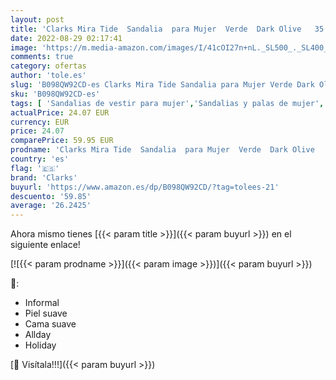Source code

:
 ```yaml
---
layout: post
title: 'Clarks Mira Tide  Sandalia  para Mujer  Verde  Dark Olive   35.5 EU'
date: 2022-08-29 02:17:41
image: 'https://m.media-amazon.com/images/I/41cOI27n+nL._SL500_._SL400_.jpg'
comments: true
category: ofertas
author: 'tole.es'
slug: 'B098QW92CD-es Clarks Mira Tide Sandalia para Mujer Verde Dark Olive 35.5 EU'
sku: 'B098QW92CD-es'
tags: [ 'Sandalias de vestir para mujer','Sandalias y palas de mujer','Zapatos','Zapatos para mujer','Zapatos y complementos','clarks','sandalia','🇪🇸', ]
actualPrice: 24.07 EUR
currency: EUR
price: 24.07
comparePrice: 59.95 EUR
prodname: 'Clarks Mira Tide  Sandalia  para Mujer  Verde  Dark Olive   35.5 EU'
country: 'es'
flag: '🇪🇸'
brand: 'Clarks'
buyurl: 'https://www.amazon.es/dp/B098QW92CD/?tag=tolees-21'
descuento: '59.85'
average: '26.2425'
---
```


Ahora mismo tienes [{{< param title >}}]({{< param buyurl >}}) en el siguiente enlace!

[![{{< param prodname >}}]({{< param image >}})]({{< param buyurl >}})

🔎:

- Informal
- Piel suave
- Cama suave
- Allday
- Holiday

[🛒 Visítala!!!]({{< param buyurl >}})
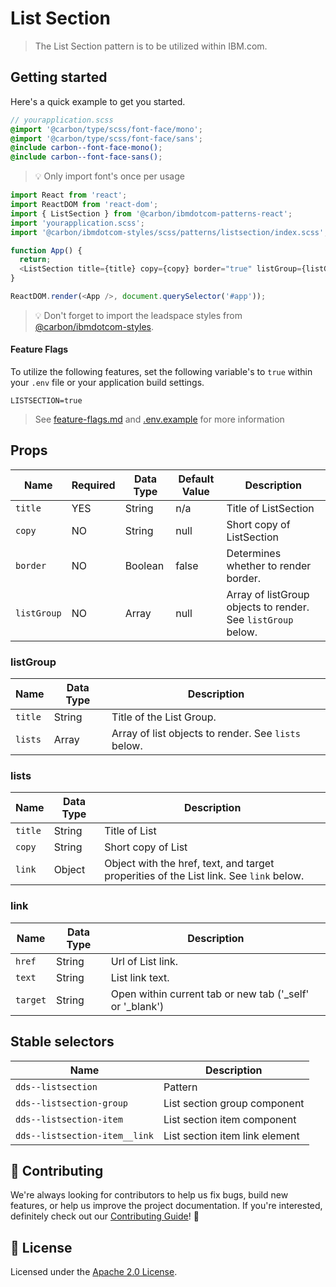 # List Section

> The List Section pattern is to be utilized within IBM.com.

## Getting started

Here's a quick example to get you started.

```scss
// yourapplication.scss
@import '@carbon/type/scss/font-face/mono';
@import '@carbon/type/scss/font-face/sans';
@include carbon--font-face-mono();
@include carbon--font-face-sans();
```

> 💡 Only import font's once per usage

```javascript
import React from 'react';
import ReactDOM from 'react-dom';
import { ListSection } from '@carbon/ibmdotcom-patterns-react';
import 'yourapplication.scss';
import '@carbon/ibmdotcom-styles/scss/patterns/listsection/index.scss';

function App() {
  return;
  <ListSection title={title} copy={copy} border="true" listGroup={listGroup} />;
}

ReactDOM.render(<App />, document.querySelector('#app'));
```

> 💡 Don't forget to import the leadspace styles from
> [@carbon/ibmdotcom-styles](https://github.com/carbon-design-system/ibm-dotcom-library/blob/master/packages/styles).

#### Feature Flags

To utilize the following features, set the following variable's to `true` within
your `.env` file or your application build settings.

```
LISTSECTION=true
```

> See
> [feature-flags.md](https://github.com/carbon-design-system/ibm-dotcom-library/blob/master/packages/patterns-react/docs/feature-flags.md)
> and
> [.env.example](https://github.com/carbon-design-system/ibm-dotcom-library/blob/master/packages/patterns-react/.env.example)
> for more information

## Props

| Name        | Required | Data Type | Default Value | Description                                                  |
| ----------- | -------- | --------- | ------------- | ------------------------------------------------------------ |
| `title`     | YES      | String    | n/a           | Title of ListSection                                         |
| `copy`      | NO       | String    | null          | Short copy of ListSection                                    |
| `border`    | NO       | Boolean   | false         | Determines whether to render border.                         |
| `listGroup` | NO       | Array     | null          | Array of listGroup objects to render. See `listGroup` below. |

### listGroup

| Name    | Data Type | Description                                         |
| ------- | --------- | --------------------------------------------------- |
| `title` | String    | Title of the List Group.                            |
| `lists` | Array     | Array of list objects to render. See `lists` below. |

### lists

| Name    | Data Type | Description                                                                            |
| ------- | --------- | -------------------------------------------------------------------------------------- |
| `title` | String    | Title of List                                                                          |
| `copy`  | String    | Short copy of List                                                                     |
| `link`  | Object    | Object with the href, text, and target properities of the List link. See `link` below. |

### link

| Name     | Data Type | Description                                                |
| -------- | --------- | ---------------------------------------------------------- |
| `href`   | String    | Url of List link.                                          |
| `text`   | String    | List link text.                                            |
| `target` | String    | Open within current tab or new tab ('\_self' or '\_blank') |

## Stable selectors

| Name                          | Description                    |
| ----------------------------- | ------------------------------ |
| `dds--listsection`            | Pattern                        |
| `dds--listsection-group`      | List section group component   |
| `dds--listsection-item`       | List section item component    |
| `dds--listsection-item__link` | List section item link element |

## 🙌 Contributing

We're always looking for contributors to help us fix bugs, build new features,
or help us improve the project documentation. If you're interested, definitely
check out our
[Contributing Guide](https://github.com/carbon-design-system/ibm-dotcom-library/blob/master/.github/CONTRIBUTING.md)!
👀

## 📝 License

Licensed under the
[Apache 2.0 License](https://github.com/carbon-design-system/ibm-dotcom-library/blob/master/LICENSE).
=====
Exercise brief: Copy the lines that hold the word "import". Take them from the records above.

Task answer:
@import '@carbon/type/scss/font-face/mono';
@import '@carbon/type/scss/font-face/sans';
> 💡 Only import font's once per usage
import React from 'react';
import ReactDOM from 'react-dom';
import { ListSection } from '@carbon/ibmdotcom-patterns-react';
import 'yourapplication.scss';
import '@carbon/ibmdotcom-styles/scss/patterns/listsection/index.scss';
> 💡 Don't forget to import the leadspace styles from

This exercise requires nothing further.